In Hong Kong, the SFC has provided guidance on enhanced disclosures for SFC-authorised green or ESG funds. In Singapore, the Monetary Authority of Singapore (MAS) announced a Green Finance Action Plan and recently released a consultation paper for its Environmental Risk Management Guidelines for the banking, insurance and asset management sectors (June 2020). India’s mutual fund industry adopted a stewardship code, green investment guidelines have been issued in China and the Korean exchange set up an ESG team to review and report on the ESG practices of firms.
From a regulatory perspective therefore, whilst some territories may be moving at different speeds, ESG and the sustainable finance agenda are high on regulators’ priorities.
AWM and Investors - changing perspectives?
It has been well documented that some of the world’s largest asset managers have been and are increasingly more focused on embedding ESG and sustainability practices within their own businesses and also the products which are being offered.
In our 2016 survey, only 10% of AWM CEOs identified that they were “extremely” concerned about the impact of climate change on their business. Yet in our 23rd Annual Global CEO Survey (released March 2020), this had increased to 25%.
Investors themselves are becoming increasingly engaged on matters relating to ESG and sustainability. Our 2019 global survey of investors identified that as a group, investors placed ESG ahead of fees, relationships and operational strength. Investors are looking to the companies and portfolios they are invested in not only from a financial return perspective, but also from a corporate responsibility perspective. This in turn is leading to higher levels of engagement by investors with AWM as they seek to gain a better understanding of how ESG and sustainability risks are being managed, monitored and responded to.

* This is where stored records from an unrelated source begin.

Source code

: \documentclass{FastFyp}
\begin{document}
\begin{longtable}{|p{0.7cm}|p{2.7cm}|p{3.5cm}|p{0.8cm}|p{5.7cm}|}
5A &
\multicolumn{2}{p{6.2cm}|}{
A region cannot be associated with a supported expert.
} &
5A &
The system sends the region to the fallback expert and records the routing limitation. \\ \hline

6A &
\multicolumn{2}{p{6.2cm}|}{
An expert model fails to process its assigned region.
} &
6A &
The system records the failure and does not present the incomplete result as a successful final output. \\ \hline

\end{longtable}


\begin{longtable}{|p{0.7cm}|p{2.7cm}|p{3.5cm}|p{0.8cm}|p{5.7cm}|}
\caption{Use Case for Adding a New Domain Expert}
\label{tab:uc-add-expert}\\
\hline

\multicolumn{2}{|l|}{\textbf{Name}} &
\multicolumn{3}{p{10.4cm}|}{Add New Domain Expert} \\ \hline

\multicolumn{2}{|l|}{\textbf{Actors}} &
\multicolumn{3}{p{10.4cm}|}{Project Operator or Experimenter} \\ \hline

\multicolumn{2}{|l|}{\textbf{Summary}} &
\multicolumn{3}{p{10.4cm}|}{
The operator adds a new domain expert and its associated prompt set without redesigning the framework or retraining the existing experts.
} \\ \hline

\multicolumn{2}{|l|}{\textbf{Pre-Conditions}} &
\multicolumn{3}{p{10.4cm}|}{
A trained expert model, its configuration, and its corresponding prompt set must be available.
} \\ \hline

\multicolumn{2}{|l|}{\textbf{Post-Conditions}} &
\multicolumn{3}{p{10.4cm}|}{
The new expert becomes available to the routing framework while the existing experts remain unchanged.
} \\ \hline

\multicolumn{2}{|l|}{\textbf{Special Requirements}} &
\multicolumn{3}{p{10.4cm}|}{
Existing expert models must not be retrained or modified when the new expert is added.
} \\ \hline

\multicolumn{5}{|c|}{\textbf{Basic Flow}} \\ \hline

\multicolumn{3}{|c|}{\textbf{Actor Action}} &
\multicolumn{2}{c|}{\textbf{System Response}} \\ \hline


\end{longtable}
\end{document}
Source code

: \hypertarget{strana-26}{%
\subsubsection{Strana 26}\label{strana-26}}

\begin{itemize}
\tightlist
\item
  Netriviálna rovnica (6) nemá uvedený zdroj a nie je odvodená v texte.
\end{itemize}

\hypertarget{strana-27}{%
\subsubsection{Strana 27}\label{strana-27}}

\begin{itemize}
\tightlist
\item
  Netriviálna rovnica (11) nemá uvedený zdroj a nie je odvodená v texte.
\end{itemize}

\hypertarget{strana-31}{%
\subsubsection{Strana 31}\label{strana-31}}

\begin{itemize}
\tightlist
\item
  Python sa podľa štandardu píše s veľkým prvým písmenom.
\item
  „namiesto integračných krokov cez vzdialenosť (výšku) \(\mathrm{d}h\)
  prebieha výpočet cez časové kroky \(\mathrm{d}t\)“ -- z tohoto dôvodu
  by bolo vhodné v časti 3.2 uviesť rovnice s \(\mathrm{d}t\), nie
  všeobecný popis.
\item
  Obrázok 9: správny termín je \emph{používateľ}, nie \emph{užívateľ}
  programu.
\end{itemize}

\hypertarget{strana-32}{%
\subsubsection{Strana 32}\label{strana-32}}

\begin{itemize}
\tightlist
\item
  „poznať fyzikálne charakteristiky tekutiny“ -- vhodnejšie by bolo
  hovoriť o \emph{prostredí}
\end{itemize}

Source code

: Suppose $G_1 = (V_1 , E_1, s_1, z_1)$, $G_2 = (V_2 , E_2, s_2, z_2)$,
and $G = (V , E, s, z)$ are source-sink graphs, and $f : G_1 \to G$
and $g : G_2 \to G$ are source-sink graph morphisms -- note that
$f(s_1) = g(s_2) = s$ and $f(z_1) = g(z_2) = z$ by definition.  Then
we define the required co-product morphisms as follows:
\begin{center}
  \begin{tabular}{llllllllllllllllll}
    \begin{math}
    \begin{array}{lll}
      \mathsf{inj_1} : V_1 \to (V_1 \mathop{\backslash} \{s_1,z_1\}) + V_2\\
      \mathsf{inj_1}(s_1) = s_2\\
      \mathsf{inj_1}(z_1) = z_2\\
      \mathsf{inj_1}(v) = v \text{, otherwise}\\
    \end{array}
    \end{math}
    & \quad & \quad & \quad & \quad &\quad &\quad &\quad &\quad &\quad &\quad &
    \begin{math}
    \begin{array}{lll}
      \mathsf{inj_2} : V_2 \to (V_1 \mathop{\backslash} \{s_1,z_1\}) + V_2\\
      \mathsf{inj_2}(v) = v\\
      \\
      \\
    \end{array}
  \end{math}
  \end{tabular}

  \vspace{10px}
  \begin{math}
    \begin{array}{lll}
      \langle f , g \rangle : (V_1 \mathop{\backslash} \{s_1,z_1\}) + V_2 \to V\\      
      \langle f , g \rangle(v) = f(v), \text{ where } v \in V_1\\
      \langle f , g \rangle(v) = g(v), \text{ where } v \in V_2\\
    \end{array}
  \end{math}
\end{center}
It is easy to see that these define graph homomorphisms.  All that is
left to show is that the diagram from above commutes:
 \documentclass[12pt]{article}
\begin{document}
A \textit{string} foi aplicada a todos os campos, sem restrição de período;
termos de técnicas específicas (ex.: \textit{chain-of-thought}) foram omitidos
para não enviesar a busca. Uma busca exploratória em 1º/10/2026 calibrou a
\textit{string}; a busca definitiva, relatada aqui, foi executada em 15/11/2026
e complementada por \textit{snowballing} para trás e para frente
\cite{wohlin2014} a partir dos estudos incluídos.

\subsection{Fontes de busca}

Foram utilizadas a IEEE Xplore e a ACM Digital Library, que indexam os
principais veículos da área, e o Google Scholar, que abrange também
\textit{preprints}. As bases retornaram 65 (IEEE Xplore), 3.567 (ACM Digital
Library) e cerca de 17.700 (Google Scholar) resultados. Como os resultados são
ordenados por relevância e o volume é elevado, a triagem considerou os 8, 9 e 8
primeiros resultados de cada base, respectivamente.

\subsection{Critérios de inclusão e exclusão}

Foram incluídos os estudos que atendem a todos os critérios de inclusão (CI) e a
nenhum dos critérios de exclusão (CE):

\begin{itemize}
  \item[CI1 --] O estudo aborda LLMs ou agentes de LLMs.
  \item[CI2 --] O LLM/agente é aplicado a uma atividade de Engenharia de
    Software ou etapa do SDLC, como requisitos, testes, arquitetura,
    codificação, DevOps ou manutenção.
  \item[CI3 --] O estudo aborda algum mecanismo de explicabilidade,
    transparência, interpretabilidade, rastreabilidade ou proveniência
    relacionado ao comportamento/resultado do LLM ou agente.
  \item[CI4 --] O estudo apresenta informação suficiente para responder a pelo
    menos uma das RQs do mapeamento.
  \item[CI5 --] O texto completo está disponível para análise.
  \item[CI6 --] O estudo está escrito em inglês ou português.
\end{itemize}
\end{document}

The global pandemic has heightened the already growing focus on ESG and sustainable investing. So, what does this mean for the future?
● Continuous and increasing regulatory focus: The focus is not only about increasing the availability of data in this area and the disclosures which AWM and their financial products are making, but also about how AWM themselves do business and conduct their interactions with investors.
● Transparency is key: Transparency is fundamental to ESG and the sustainable investing agenda globally. Asset managers who fully embrace transparency into their business and financial products will be the ones who are able to show the market and their investors the true impact of their investment decisions and business.
● New opportunities for investment: As economies recover in this new “normal”, there is no doubt that opportunities for investment will present themselves. There are still targets which have been set which need to be met and it will be critical that AWM play a key role in this process - not only from a financing perspective.
● Increasing focus on health, well-being and societal change: AWM will not only need to look internally to the welfare and work environment of their own staff, but also to those companies in which they are invested. They also need to consider how they can bring about societal change through the course of their own business, and also through the financial products which they offer, transitioning from ESG integration (as a mainstream component of investment and risk management processes) to delivering environmental and social impact.
● Listen to your investors: Investors were focused on this area prior to the pandemic, and this will only exacerbate. Investors will seek investments which not only provide a return, but also ones which “do some good”. Additionally, investors will focus on the managers themselves - their response to the pandemic, what changes were made as the road to recovery begins, and how they are embedding ESG and sustainable practices into their business moving forward.